» **Aim of the exercise**: Every line below between the line holding "à la résolution de" and the line holding "Démontrez qu'avec la", inclusive, should be repeated exactly, and all other lines omitted.

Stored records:
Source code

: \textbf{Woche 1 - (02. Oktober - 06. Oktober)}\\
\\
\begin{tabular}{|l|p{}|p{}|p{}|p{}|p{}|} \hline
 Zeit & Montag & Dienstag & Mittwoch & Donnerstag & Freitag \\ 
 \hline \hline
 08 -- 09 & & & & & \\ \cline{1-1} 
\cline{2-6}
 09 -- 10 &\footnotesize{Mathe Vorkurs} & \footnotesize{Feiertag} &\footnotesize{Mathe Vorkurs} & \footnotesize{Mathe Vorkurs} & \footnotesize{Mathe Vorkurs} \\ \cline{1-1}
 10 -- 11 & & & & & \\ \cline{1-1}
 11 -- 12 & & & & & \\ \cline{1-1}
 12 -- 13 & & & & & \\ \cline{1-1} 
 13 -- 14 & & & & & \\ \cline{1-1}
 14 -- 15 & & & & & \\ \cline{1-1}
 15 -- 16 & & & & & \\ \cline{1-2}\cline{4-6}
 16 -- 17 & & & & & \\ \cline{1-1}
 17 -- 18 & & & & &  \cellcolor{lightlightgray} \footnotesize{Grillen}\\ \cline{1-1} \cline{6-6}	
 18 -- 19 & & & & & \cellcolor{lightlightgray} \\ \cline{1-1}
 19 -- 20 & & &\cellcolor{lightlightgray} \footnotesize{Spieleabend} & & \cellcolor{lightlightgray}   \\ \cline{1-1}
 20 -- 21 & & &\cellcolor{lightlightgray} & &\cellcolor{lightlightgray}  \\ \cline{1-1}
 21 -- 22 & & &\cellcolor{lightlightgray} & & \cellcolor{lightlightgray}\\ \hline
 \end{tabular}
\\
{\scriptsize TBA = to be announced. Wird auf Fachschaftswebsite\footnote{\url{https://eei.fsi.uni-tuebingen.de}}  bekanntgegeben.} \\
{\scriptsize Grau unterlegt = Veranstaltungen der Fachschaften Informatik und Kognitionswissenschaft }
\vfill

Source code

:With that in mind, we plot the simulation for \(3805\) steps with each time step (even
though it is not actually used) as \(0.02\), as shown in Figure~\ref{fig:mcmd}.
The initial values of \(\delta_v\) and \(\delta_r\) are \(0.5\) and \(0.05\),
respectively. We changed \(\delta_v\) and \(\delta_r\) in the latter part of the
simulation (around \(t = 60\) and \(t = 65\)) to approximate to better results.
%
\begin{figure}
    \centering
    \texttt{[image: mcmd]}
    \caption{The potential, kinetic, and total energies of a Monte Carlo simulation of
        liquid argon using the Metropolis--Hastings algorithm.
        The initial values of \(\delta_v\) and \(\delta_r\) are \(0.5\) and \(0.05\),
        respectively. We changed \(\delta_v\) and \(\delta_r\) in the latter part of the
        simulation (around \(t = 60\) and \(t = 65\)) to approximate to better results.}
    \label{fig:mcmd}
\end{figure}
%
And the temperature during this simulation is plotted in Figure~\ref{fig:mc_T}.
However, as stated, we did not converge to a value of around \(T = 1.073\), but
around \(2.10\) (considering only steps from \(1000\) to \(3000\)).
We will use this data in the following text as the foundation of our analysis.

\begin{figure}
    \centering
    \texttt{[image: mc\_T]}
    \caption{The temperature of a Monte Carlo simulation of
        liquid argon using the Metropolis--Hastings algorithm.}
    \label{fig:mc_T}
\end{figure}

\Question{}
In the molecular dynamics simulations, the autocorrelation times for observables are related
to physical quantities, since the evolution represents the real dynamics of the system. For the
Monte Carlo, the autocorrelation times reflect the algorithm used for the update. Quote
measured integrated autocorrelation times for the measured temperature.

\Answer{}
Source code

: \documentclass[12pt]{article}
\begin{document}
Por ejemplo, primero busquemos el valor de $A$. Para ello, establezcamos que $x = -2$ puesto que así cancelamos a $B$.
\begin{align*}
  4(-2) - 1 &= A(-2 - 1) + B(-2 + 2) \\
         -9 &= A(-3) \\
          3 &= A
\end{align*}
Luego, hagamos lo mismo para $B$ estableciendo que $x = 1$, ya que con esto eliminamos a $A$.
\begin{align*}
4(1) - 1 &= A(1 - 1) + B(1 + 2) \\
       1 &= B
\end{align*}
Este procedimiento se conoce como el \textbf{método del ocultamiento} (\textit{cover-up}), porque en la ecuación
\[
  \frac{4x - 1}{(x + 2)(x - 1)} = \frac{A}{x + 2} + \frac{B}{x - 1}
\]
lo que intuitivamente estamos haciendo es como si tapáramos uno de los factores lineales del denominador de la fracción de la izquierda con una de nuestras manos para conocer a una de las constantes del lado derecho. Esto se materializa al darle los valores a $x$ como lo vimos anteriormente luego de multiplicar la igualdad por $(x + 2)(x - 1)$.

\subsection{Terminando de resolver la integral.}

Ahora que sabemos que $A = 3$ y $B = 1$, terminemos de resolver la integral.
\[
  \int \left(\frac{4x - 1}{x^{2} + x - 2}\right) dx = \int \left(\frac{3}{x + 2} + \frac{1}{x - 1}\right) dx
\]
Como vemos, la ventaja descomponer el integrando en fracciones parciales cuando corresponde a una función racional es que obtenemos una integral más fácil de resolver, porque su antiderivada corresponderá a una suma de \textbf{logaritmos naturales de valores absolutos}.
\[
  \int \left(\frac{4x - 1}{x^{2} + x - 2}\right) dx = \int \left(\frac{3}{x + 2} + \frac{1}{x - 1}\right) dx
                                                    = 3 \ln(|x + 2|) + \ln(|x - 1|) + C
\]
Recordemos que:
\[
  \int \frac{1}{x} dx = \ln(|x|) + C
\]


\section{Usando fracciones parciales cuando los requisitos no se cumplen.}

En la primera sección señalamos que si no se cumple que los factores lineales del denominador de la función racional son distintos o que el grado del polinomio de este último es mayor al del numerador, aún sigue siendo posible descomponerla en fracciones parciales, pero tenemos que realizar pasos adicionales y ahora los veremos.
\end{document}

---

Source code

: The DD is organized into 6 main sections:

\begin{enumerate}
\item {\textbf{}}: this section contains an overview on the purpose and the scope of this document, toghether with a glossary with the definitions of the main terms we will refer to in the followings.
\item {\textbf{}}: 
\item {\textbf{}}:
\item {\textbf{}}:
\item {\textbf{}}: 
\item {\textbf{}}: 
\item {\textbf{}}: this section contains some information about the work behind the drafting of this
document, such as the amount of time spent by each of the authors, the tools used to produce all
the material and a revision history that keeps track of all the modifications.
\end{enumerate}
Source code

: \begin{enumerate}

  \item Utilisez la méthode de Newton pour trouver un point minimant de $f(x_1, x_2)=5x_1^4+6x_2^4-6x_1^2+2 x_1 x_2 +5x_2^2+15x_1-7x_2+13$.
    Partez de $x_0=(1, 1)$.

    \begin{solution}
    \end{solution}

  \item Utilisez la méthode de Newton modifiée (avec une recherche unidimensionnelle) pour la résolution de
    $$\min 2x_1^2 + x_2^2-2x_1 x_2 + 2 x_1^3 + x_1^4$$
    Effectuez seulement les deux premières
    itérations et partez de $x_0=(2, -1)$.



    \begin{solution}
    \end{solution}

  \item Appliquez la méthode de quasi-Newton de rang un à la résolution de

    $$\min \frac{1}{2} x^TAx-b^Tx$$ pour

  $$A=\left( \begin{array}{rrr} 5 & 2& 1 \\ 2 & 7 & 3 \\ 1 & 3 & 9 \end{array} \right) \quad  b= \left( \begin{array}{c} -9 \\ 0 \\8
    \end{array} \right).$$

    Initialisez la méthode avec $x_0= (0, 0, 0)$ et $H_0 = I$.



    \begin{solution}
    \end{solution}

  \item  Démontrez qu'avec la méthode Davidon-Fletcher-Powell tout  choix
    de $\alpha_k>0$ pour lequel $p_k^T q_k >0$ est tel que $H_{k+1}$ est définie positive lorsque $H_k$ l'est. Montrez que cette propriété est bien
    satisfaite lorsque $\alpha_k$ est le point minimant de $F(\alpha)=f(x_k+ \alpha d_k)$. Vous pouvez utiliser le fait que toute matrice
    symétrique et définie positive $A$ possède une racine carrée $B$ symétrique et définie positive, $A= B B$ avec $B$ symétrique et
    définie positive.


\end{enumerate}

--

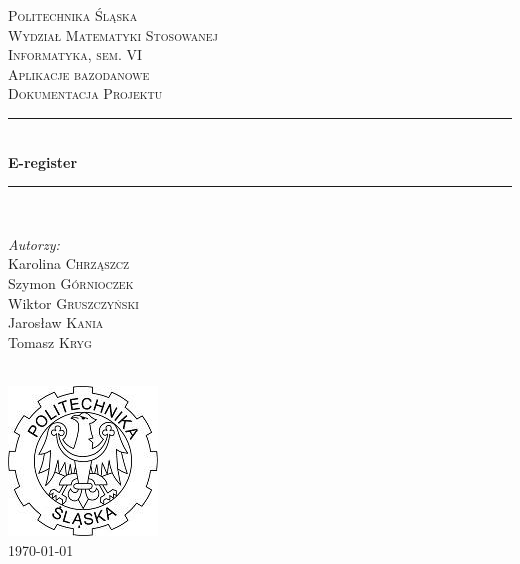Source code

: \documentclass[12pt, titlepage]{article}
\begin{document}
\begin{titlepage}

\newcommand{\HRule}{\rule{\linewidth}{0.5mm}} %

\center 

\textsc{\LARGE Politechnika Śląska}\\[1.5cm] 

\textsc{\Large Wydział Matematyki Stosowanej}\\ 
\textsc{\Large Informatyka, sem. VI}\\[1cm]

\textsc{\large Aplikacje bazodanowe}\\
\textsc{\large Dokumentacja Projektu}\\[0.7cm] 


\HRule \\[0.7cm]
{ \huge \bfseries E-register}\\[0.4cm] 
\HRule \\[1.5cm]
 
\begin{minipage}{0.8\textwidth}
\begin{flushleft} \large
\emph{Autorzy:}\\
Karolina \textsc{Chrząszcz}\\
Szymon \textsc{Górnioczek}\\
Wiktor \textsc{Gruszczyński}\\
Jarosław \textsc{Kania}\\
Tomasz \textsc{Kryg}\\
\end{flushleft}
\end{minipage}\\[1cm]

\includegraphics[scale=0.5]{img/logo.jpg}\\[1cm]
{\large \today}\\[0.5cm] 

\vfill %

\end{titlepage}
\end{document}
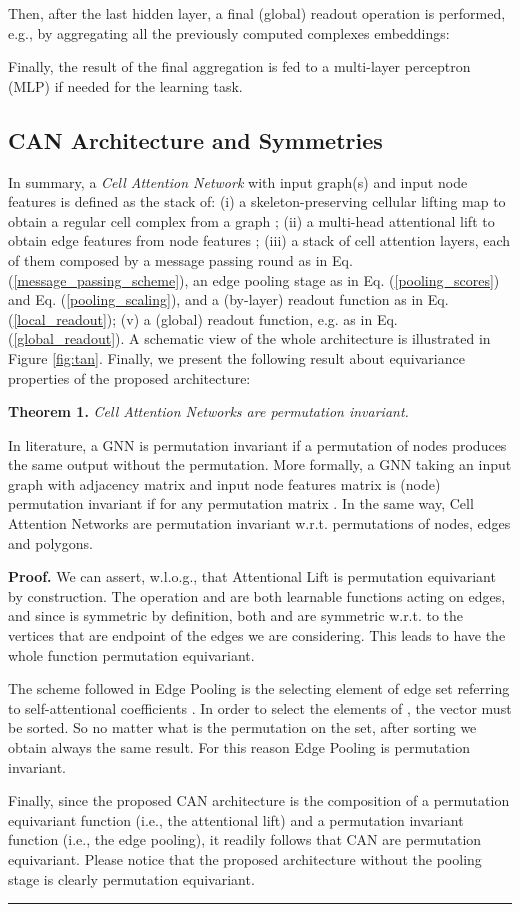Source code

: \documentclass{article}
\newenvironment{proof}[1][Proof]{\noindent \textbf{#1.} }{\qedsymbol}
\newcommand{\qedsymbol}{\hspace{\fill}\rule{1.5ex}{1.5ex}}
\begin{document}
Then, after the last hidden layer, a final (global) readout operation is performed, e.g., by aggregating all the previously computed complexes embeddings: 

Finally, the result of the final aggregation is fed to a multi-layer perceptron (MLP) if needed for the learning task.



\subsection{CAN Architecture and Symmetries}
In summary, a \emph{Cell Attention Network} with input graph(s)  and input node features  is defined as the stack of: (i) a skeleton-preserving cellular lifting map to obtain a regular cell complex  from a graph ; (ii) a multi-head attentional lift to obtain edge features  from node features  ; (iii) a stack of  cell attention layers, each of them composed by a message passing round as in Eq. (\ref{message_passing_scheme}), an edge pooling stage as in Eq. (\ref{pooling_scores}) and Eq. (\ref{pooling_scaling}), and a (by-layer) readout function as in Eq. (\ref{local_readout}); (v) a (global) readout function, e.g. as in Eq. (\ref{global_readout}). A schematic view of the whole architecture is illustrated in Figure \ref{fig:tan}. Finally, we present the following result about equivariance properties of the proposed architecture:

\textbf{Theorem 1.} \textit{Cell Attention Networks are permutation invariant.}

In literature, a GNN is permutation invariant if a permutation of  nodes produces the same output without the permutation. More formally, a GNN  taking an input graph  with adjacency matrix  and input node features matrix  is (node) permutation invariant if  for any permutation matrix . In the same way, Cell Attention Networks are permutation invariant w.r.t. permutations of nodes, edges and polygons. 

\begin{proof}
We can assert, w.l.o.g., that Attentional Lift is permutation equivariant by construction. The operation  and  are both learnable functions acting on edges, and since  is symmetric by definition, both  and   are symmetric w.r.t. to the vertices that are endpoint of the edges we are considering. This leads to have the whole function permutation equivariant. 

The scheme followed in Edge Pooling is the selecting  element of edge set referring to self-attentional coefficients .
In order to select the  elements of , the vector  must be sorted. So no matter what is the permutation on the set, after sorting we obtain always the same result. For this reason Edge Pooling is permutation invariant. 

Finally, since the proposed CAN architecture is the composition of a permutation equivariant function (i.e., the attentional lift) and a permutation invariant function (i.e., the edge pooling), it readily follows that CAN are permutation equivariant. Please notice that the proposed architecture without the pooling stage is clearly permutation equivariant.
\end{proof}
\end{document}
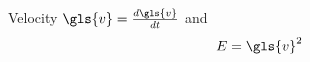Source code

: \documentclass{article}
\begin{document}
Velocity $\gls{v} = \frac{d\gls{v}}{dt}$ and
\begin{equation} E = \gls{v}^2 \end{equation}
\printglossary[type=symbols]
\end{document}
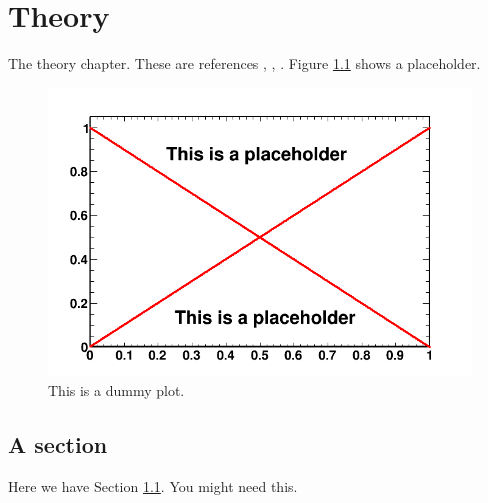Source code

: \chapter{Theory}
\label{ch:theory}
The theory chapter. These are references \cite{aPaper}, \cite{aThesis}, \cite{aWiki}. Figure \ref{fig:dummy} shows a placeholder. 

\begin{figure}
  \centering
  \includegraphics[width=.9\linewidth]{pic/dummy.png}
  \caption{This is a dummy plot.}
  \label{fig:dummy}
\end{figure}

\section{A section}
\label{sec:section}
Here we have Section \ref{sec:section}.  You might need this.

» **Solution to this task**:
  \item Appliquez la méthode de quasi-Newton de rang un à la résolution de

    $$\min \frac{1}{2} x^TAx-b^Tx$$ pour

  $$A=\left( \begin{array}{rrr} 5 & 2& 1 \\ 2 & 7 & 3 \\ 1 & 3 & 9 \end{array} \right) \quad  b= \left( \begin{array}{c} -9 \\ 0 \\8
    \end{array} \right).$$

    Initialisez la méthode avec $x_0= (0, 0, 0)$ et $H_0 = I$.



    \begin{solution}
    \end{solution}

  \item  Démontrez qu'avec la méthode Davidon-Fletcher-Powell tout  choix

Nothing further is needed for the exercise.